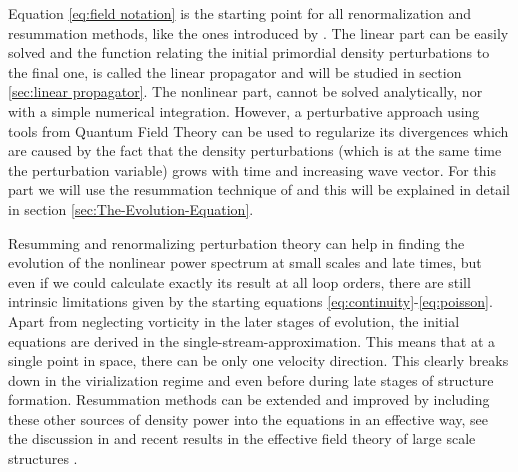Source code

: 




Equation \ref{eq:field notation} is the starting point for all renormalization
and resummation methods, like the ones introduced by \cite{crocce_renormalized_2005,bernardeau_evolution_2013,bernardeau_constructing_2012,
	valageas_matter_2013,anselmi_nonlinear_2012,anselmi_next--leading_2010}.
The linear part can be easily solved and the function relating the
initial primordial density perturbations to the final one, is called
the linear propagator and will be studied in section \ref{sec:linear propagator}.
The nonlinear part, cannot be solved analytically, nor with a simple
numerical integration.
However, a perturbative approach using tools from Quantum Field Theory
can be used to regularize its divergences which are caused by the
fact that the density perturbations (which is at the same time the
perturbation variable) grows with time and increasing wave vector.
For this part we will use the resummation technique of \cite{anselmi_nonlinear_2012}
and this will be explained in detail in section \ref{sec:The-Evolution-Equation}.

Resumming and renormalizing perturbation theory can help in finding the evolution
of the nonlinear power spectrum at small scales and late times, but
even if we could calculate exactly its result at all loop orders,
there are still intrinsic limitations given by the starting equations
\ref{eq:continuity}-\ref{eq:poisson}. Apart from neglecting vorticity
in the later stages of evolution, the initial equations are derived
in the single-stream-approximation. This means that at a single point
in space, there can be only one velocity direction. This clearly breaks
down in the virialization regime and even before during late stages of structure formation. 
Resummation methods
can be extended and improved by including these other sources of density
power into the equations in an effective way, see the discussion in
\cite{manzotti_coarse_2014,pietroni_coarse-grained_2011} and recent
results in the effective field theory of large scale structures \cite{baumann_cosmological_2012,pajer_renormalization_2013,senatore_ir-resummed_2014,carrasco_effective_2012}.

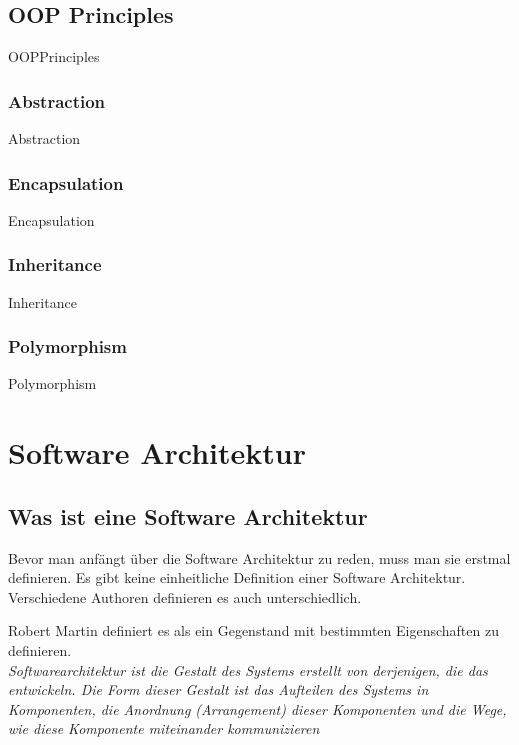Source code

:\documentclass{article}
\begin{document}
    \subsection{OOP Principles}
        {OOPPrinciples}

        \subsubsection{Abstraction}
            {Abstraction}

        \subsubsection{Encapsulation}
            {Encapsulation}

        \subsubsection{Inheritance}
            {Inheritance}

        \subsubsection{Polymorphism}
            {Polymorphism}

\newpage

\section{Software Architektur}
    \subsection{Was ist eine Software Architektur}

    Bevor man anfängt über die Software Architektur zu reden, muss man sie erstmal definieren.
    Es gibt keine einheitliche Definition einer Software Architektur. Verschiedene Authoren definieren es auch unterschiedlich.

    Robert Martin definiert es als ein Gegenstand mit bestimmten Eigenschaften zu definieren.\\
    \textit{Softwarearchitektur ist die Gestalt des Systems erstellt von derjenigen, die das entwickeln. 
    Die Form dieser Gestalt ist das Aufteilen des Systems in Komponenten, die Anordnung (Arrangement) dieser Komponenten und die Wege, 
    wie diese Komponente miteinander kommunizieren} \cite[136]{cleanArchitecture}
    
\end{document}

Brief
Could you retype exactly the lines above, starting at the line that contains "Bevor man anfängt" and ending at the line that contains "Es gibt keine", and nothing more?

Output
    Bevor man anfängt über die Software Architektur zu reden, muss man sie erstmal definieren.
    Es gibt keine einheitliche Definition einer Software Architektur. Verschiedene Authoren definieren es auch unterschiedlich.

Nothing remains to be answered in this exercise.